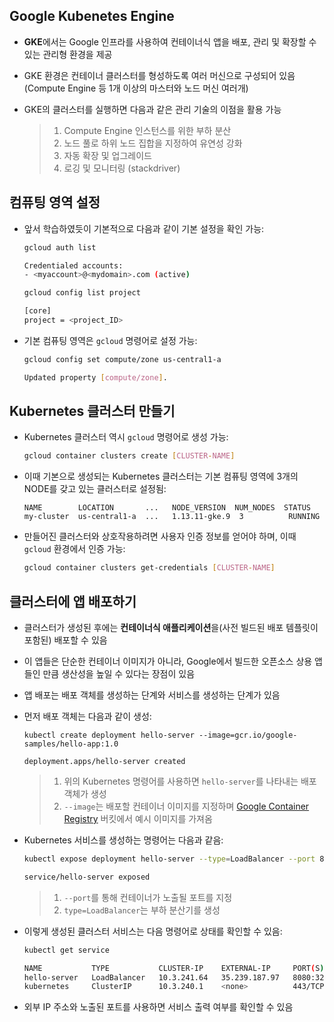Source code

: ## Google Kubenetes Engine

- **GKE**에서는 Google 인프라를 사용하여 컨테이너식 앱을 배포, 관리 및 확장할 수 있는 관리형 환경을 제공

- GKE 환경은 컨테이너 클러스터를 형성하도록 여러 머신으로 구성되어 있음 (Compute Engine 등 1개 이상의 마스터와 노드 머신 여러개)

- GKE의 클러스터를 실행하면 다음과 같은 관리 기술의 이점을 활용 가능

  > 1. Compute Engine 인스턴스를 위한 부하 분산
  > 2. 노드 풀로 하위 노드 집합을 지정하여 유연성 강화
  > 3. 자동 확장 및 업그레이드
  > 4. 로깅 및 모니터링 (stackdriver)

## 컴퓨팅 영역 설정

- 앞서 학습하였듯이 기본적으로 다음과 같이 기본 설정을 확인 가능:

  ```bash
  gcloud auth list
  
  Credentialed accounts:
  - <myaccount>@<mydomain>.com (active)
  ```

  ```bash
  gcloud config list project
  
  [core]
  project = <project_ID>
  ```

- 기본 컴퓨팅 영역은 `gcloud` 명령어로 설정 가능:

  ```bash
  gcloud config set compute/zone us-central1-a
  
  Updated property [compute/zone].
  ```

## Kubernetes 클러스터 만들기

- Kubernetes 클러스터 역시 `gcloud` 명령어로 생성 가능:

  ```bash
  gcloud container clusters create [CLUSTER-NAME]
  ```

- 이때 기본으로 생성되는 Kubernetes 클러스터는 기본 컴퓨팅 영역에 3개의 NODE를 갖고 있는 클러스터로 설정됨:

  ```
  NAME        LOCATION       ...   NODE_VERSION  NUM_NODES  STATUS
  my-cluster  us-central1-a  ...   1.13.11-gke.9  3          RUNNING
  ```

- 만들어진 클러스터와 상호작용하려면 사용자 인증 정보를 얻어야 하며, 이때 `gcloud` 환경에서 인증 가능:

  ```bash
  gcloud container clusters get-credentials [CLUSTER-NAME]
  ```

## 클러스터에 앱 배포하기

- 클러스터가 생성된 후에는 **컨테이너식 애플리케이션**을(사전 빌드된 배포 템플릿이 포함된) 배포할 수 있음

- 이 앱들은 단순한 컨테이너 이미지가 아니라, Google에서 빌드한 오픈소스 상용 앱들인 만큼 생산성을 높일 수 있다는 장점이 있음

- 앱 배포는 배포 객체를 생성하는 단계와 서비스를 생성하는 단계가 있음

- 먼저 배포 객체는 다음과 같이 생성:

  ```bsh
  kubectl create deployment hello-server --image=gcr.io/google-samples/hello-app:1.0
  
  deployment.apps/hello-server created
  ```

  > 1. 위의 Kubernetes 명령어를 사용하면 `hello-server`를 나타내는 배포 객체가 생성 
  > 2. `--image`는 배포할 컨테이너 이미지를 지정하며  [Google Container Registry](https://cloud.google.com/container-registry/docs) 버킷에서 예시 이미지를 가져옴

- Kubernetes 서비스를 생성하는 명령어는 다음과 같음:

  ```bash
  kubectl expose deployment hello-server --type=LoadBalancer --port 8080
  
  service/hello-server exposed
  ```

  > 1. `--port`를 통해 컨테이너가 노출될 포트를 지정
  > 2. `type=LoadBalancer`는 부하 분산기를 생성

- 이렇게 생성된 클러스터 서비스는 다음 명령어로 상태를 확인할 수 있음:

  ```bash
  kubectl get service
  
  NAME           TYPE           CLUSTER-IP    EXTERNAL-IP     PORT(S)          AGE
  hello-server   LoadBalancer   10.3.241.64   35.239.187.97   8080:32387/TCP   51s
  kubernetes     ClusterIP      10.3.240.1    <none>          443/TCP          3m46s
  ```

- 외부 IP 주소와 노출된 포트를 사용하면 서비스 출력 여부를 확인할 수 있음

================

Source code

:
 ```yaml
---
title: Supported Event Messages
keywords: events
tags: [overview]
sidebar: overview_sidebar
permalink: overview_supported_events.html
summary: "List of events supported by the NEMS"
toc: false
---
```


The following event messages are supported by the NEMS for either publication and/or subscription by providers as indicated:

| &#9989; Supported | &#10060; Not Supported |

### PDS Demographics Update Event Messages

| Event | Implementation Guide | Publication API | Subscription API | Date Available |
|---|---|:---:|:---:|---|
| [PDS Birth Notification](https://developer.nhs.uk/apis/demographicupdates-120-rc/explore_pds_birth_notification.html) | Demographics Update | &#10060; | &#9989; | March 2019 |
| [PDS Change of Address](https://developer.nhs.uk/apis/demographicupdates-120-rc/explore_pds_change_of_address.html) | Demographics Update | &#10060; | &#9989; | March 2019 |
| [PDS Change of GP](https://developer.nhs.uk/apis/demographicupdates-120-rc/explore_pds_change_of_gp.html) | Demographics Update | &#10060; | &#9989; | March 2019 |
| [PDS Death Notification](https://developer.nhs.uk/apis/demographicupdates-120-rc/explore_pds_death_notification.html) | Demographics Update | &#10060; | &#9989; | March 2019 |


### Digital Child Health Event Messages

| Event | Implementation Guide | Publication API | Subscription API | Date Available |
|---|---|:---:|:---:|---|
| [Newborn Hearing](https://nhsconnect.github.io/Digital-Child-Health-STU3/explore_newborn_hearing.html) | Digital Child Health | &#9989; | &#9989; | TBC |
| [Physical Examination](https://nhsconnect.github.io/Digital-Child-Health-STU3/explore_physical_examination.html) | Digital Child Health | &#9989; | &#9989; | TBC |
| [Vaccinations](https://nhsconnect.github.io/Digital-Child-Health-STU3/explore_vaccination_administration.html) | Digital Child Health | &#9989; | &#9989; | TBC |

================

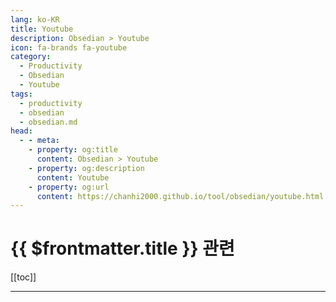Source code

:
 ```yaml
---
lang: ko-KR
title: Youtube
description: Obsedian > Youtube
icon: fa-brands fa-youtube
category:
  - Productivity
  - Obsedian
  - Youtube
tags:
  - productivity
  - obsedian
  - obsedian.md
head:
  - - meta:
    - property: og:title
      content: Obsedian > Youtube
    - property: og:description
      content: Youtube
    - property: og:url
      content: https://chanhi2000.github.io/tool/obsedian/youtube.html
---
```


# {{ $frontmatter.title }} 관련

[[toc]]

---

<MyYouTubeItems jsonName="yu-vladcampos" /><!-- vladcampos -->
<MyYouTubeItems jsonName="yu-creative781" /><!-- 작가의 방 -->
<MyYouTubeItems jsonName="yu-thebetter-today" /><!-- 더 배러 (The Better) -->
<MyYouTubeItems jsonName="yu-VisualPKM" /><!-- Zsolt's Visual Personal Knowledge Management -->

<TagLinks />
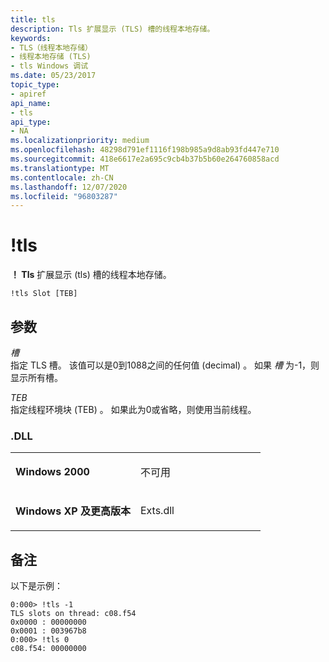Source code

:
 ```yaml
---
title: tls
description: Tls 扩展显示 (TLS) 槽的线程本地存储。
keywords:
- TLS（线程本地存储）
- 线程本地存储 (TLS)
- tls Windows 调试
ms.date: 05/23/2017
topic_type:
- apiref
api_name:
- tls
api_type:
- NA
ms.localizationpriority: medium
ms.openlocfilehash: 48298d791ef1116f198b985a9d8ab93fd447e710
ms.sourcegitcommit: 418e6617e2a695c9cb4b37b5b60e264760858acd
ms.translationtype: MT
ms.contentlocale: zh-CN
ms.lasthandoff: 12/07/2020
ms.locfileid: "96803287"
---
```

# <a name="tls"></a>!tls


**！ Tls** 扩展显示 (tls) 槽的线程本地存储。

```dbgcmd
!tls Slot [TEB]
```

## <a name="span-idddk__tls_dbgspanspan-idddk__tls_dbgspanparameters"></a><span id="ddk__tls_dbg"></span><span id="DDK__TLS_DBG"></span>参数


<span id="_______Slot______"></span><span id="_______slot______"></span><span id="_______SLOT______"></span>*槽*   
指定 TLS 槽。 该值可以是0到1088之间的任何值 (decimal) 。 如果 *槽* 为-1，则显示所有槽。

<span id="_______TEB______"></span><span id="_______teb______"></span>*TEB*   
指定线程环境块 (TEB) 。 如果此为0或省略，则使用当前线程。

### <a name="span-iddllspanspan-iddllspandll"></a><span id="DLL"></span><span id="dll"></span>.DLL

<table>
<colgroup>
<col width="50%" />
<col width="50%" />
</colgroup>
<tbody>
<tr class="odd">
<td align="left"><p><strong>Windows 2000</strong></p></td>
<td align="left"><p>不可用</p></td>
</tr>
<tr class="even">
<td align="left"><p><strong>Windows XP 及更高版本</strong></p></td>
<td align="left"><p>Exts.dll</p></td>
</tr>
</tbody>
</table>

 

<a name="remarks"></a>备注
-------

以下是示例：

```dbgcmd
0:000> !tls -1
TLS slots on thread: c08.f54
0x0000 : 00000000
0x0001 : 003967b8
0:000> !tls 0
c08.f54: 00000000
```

================

WORK REQUIRED: Each line of the data that holds the word "clusters" should be copied.

RESULT BELOW:
  gcloud container clusters create [CLUSTER-NAME]
  gcloud container clusters get-credentials [CLUSTER-NAME]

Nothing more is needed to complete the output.